THE DATA:
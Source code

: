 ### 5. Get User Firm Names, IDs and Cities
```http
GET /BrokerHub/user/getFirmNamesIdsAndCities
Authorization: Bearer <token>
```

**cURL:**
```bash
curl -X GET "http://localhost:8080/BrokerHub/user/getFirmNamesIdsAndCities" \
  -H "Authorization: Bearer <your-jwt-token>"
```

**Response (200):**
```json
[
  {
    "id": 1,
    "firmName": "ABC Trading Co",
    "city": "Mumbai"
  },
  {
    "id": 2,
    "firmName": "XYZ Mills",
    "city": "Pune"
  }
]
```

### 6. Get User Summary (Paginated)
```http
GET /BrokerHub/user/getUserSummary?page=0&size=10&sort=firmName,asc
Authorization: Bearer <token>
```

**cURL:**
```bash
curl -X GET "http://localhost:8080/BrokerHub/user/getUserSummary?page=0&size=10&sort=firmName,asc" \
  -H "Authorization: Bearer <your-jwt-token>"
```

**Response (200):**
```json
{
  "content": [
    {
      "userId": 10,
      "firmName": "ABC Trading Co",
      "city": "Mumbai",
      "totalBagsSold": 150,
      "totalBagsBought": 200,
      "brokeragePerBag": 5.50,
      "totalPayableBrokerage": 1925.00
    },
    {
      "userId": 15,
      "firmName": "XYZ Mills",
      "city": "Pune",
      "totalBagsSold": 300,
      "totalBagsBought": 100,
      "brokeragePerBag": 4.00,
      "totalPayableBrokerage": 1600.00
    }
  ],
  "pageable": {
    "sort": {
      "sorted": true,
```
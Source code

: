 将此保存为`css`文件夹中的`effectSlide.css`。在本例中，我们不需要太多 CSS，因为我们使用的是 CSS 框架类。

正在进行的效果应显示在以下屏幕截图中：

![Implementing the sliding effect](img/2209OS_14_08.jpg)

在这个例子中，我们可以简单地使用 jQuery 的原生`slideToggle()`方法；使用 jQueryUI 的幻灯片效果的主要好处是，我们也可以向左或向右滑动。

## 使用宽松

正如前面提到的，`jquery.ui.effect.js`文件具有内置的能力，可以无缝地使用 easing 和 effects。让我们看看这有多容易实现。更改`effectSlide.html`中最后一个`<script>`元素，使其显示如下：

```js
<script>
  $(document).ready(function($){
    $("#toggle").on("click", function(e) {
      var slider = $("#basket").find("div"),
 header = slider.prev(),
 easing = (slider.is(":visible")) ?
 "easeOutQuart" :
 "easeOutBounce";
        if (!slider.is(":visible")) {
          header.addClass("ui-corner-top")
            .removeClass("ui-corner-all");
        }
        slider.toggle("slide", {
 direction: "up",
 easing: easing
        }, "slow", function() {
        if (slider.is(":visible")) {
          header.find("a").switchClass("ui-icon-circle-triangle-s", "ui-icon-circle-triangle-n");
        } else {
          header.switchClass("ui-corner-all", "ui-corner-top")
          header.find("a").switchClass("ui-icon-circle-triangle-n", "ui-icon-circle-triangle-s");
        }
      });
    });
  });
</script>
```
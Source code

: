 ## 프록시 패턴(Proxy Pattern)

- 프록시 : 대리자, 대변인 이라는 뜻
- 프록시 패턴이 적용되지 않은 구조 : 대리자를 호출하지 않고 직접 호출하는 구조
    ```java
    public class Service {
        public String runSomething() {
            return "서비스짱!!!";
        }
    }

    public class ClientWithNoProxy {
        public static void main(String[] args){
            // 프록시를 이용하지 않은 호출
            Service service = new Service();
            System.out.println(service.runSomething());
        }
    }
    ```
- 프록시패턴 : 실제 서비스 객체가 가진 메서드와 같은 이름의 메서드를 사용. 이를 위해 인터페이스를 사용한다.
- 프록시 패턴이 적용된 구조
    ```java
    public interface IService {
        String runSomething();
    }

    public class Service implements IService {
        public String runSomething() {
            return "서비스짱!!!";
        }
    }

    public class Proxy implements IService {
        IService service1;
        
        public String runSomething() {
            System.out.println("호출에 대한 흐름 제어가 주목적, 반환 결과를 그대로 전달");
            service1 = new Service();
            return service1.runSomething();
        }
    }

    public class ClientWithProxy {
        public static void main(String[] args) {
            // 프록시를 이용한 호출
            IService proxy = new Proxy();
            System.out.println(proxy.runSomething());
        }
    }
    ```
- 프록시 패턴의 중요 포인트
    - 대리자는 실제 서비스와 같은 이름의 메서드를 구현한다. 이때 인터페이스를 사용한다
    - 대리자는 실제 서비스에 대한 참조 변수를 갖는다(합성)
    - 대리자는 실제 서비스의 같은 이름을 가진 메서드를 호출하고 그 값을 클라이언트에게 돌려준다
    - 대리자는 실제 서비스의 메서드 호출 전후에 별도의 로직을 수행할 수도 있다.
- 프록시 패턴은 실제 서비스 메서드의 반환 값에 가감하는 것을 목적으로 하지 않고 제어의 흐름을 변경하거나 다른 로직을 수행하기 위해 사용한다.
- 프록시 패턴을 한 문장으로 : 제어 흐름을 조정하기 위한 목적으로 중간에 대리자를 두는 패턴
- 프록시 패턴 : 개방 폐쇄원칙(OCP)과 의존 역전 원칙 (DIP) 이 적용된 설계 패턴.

ASSIGNMENT: State only the number of lines above that contain the word "visible".

ANSWER BOX: 3